_Your instructions_. When you come to a picture, pass over it, and set down the entries below exactly.

── The data

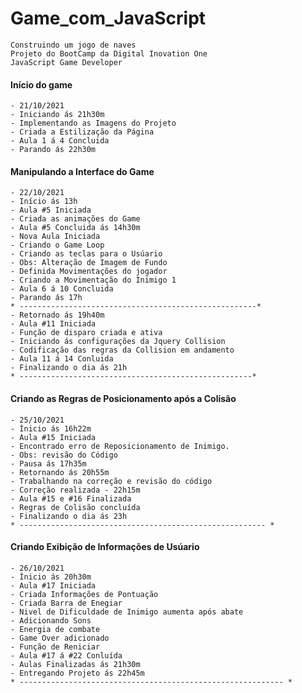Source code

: # Game_com_JavaScript
    Construindo um jogo de naves
    Projeto do BootCamp da Digital Inovation One
    JavaScript Game Developer

#### Início do game
    - 21/10/2021
    - Iniciando ás 21h30m
    - Implementando as Imagens do Projeto 
    - Criada a Estilização da Página
    - Aula 1 á 4 Concluida
    - Parando ás 22h30m

#### Manipulando a Interface do Game
    - 22/10/2021
    - Início ás 13h
    - Aula #5 Iniciada
    - Criada as animações do Game 
    - Aula #5 Concluida ás 14h30m
    - Nova Aula Iniciada
    - Criando o Game Loop 
    - Criando as teclas para o Usúario
    - Obs: Alteração de Imagem de Fundo 
    - Definida Movimentações do jogador
    - Criando a Movimentação do Inimigo 1
    - Aula 6 á 10 Concluida
    - Parando ás 17h
    * -----------------------------------------------------*
    - Retornado ás 19h40m
    - Aula #11 Iniciada
    - Função de disparo criada e ativa
    - Iniciando ás configurações da Jquery Collision
    - Codificação das regras da Collision em andamento
    - Aula 11 á 14 Conluida
    - Finalizando o dia ás 21h
    * ----------------------------------------------------*

#### Criando as Regras de Posicionamento após a Colisão
    - 25/10/2021
    - Ínicio ás 16h22m
    - Aula #15 Iniciada
    - Encontrado erro de Reposicionamento de Inimigo.
    - Obs: revisão do Código
    - Pausa ás 17h35m
    - Retornando ás 20h55m
    - Trabalhando na correção e revisão do código
    - Correção realizada - 22h15m
    - Aula #15 e #16 Finalizada
    - Regras de Colisão concluída
    - Finalizando o dia ás 23h
    * ------------------------------------------------------- *

#### Criando Exibição de Informações de Usúario
    - 26/10/2021
    - Ínicio ás 20h30m
    - Aula #17 Iniciada
    - Criada Informações de Pontuação
    - Criada Barra de Enegiar
    - Nivel de Dificuldade de Inimigo aumenta após abate
    - Adicionando Sons
    - Energia de combate
    - Game Over adicionado
    - Função de Reniciar
    - Aula #17 á #22 Conluída
    - Aulas Finalizadas ás 21h30m
    - Entregando Projeto ás 22h45m
    * ----------------------------------------------------------- *


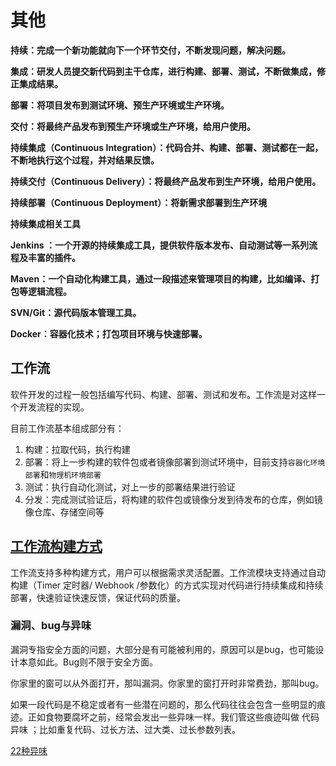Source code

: # 其他

**持续：完成一个新功能就向下一个环节交付，不断发现问题，解决问题。**

**集成：研发人员提交新代码到主干仓库，进行构建、部署、测试，不断做集成，修正集成结果。**

**部署：将项目发布到测试环境、预生产环境或生产环境。**

**交付：将最终产品发布到预生产环境或生产环境，给用户使用。**

 

**持续集成（Continuous Integration）：代码合并、构建、部署、测试都在一起，不断地执行这个过程，并对结果反馈。**

**持续交付（Continuous Delivery）：将最终产品发布到生产环境，给用户使用。**

**持续部署（Continuous Deployment）：将新需求部署到生产环境**

 

**持续集成相关工具**

**Jenkins ：一个开源的持续集成工具，提供软件版本发布、自动测试等一系列流程及丰富的插件。**

**Maven：一个自动化构建工具，通过一段描述来管理项目的构建，比如编译、打包等逻辑流程。**

**SVN/Git：源代码版本管理工具。**

**Docker：容器化技术；打包项目环境与快速部署。**



## 工作流

软件开发的过程一般包括编写代码、构建、部署、测试和发布。工作流是对这样一个开发流程的实现。

目前工作流基本组成部分有：

1. 构建：拉取代码，执行构建
2. 部署：将上一步构建的软件包或者镜像部署到测试环境中，目前支持`容器化环境部署`和`物理机环境部署`
3. 测试：执行自动化测试，对上一步的部署结果进行验证
4. 分发：完成测试验证后，将构建的软件包或镜像分发到待发布的仓库，例如镜像仓库、存储空间等

## [工作流构建方式](https://10x.koderover.com/docs/#/workflow/workflow_overview?id=工作流构建方式)

工作流支持多种构建方式，用户可以根据需求灵活配置。工作流模块支持通过自动构建（Timer 定时器/ Webhook /参数化）的方式实现对代码进行持续集成和持续部署，快速验证快速反馈，保证代码的质量。

### 漏洞、bug与异味

漏洞专指安全方面的问题，大部分是有可能被利用的，原因可以是bug，也可能设计本意如此。Bug则不限于安全方面。

你家里的窗可以从外面打开，那叫漏洞。你家里的窗打开时非常费劲，那叫bug。

 如果一段代码是不稳定或者有一些潜在问题的，那么代码往往会包含一些明显的痕迹。正如食物要腐坏之前，经常会发出一些异味一样。我们管这些痕迹叫做 代码异味 ；比如重复代码、过长方法、过大类、过长参数列表。

[22种异味]( http://www.sohu.com/a/193933192_298038 )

────

_Written solution_.
Source code

: # Game_com_JavaScript
    Construindo um jogo de naves
    Projeto do BootCamp da Digital Inovation One
    JavaScript Game Developer

#### Início do game
    - 21/10/2021
    - Iniciando ás 21h30m
    - Implementando as Imagens do Projeto 
    - Criada a Estilização da Página
    - Aula 1 á 4 Concluida
    - Parando ás 22h30m

#### Manipulando a Interface do Game
    - 22/10/2021
    - Início ás 13h
    - Aula #5 Iniciada
    - Criada as animações do Game 
    - Aula #5 Concluida ás 14h30m
    - Nova Aula Iniciada
    - Criando o Game Loop 
    - Criando as teclas para o Usúario
    - Obs: Alteração de Imagem de Fundo 
    - Definida Movimentações do jogador
    - Criando a Movimentação do Inimigo 1
    - Aula 6 á 10 Concluida
    - Parando ás 17h
    * -----------------------------------------------------*
    - Retornado ás 19h40m
    - Aula #11 Iniciada
    - Função de disparo criada e ativa
    - Iniciando ás configurações da Jquery Collision
    - Codificação das regras da Collision em andamento
    - Aula 11 á 14 Conluida
    - Finalizando o dia ás 21h
    * ----------------------------------------------------*

#### Criando as Regras de Posicionamento após a Colisão
    - 25/10/2021
    - Ínicio ás 16h22m
    - Aula #15 Iniciada
    - Encontrado erro de Reposicionamento de Inimigo.
    - Obs: revisão do Código
    - Pausa ás 17h35m
    - Retornando ás 20h55m
    - Trabalhando na correção e revisão do código
    - Correção realizada - 22h15m
    - Aula #15 e #16 Finalizada
    - Regras de Colisão concluída
    - Finalizando o dia ás 23h
    * ------------------------------------------------------- *

#### Criando Exibição de Informações de Usúario
    - 26/10/2021
    - Ínicio ás 20h30m
    - Aula #17 Iniciada
    - Criada Informações de Pontuação
    - Criada Barra de Enegiar
    - Nivel de Dificuldade de Inimigo aumenta após abate
    - Adicionando Sons
    - Energia de combate
    - Game Over adicionado
    - Função de Reniciar
    - Aula #17 á #22 Conluída
    - Aulas Finalizadas ás 21h30m
    - Entregando Projeto ás 22h45m
    * ----------------------------------------------------------- *


Source code

: # 其他

**持续：完成一个新功能就向下一个环节交付，不断发现问题，解决问题。**

**集成：研发人员提交新代码到主干仓库，进行构建、部署、测试，不断做集成，修正集成结果。**

**部署：将项目发布到测试环境、预生产环境或生产环境。**

**交付：将最终产品发布到预生产环境或生产环境，给用户使用。**

 

**持续集成（Continuous Integration）：代码合并、构建、部署、测试都在一起，不断地执行这个过程，并对结果反馈。**

**持续交付（Continuous Delivery）：将最终产品发布到生产环境，给用户使用。**

**持续部署（Continuous Deployment）：将新需求部署到生产环境**

 

**持续集成相关工具**

**Jenkins ：一个开源的持续集成工具，提供软件版本发布、自动测试等一系列流程及丰富的插件。**

**Maven：一个自动化构建工具，通过一段描述来管理项目的构建，比如编译、打包等逻辑流程。**

**SVN/Git：源代码版本管理工具。**

**Docker：容器化技术；打包项目环境与快速部署。**



## 工作流

软件开发的过程一般包括编写代码、构建、部署、测试和发布。工作流是对这样一个开发流程的实现。

目前工作流基本组成部分有：

1. 构建：拉取代码，执行构建
2. 部署：将上一步构建的软件包或者镜像部署到测试环境中，目前支持`容器化环境部署`和`物理机环境部署`
3. 测试：执行自动化测试，对上一步的部署结果进行验证
4. 分发：完成测试验证后，将构建的软件包或镜像分发到待发布的仓库，例如镜像仓库、存储空间等

## [工作流构建方式](https://10x.koderover.com/docs/#/workflow/workflow_overview?id=工作流构建方式)

工作流支持多种构建方式，用户可以根据需求灵活配置。工作流模块支持通过自动构建（Timer 定时器/ Webhook /参数化）的方式实现对代码进行持续集成和持续部署，快速验证快速反馈，保证代码的质量。

### 漏洞、bug与异味

漏洞专指安全方面的问题，大部分是有可能被利用的，原因可以是bug，也可能设计本意如此。Bug则不限于安全方面。

你家里的窗可以从外面打开，那叫漏洞。你家里的窗打开时非常费劲，那叫bug。

 如果一段代码是不稳定或者有一些潜在问题的，那么代码往往会包含一些明显的痕迹。正如食物要腐坏之前，经常会发出一些异味一样。我们管这些痕迹叫做 代码异味 ；比如重复代码、过长方法、过大类、过长参数列表。

[22种异味]( http://www.sohu.com/a/193933192_298038 )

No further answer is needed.